▼
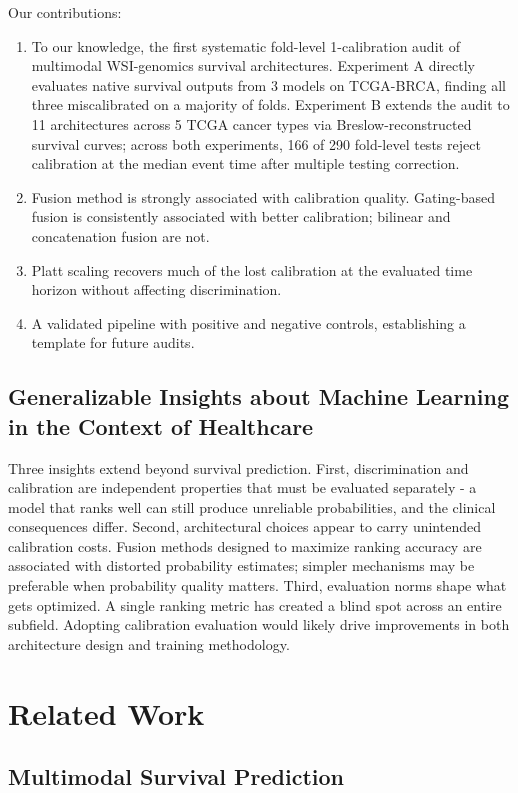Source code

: \documentclass[pmlr]{jmlr}
\begin{document}
Our contributions:
\begin{enumerate}
    \item To our knowledge, the first systematic fold-level 1-calibration audit of multimodal WSI-genomics survival architectures. Experiment A directly evaluates native survival outputs from 3 models on TCGA-BRCA, finding all three miscalibrated on a majority of folds. Experiment B extends the audit to 11 architectures across 5 TCGA cancer types via Breslow-reconstructed survival curves; across both experiments, 166 of 290 fold-level tests reject calibration at the median event time after multiple testing correction.
    \item Fusion method is strongly associated with calibration quality. Gating-based fusion is consistently associated with better calibration; bilinear and concatenation fusion are not.
    \item Platt scaling recovers much of the lost calibration at the evaluated time horizon without affecting discrimination.
    \item A validated pipeline with positive and negative controls, establishing a template for future audits.
\end{enumerate}

\subsection*{Generalizable Insights about Machine Learning in the Context of Healthcare}

Three insights extend beyond survival prediction. First, discrimination and calibration are independent properties that must be evaluated separately - a model that ranks well can still produce unreliable probabilities, and the clinical consequences differ. Second, architectural choices appear to carry unintended calibration costs. Fusion methods designed to maximize ranking accuracy are associated with distorted probability estimates; simpler mechanisms may be preferable when probability quality matters. Third, evaluation norms shape what gets optimized. A single ranking metric has created a blind spot across an entire subfield. Adopting calibration evaluation would likely drive improvements in both architecture design and training methodology.

\section{Related Work}

\subsection{Multimodal Survival Prediction}
\end{document}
▲
:: DIRECTIONS ::
Set every record down again verbatim, without pictures.

:: THE ANSWER ::
Source code

: \documentclass[pmlr]{jmlr}
\begin{document}
Our contributions:
\begin{enumerate}
    \item To our knowledge, the first systematic fold-level 1-calibration audit of multimodal WSI-genomics survival architectures. Experiment A directly evaluates native survival outputs from 3 models on TCGA-BRCA, finding all three miscalibrated on a majority of folds. Experiment B extends the audit to 11 architectures across 5 TCGA cancer types via Breslow-reconstructed survival curves; across both experiments, 166 of 290 fold-level tests reject calibration at the median event time after multiple testing correction.
    \item Fusion method is strongly associated with calibration quality. Gating-based fusion is consistently associated with better calibration; bilinear and concatenation fusion are not.
    \item Platt scaling recovers much of the lost calibration at the evaluated time horizon without affecting discrimination.
    \item A validated pipeline with positive and negative controls, establishing a template for future audits.
\end{enumerate}

\subsection*{Generalizable Insights about Machine Learning in the Context of Healthcare}

Three insights extend beyond survival prediction. First, discrimination and calibration are independent properties that must be evaluated separately - a model that ranks well can still produce unreliable probabilities, and the clinical consequences differ. Second, architectural choices appear to carry unintended calibration costs. Fusion methods designed to maximize ranking accuracy are associated with distorted probability estimates; simpler mechanisms may be preferable when probability quality matters. Third, evaluation norms shape what gets optimized. A single ranking metric has created a blind spot across an entire subfield. Adopting calibration evaluation would likely drive improvements in both architecture design and training methodology.

\section{Related Work}

\subsection{Multimodal Survival Prediction}
\end{document}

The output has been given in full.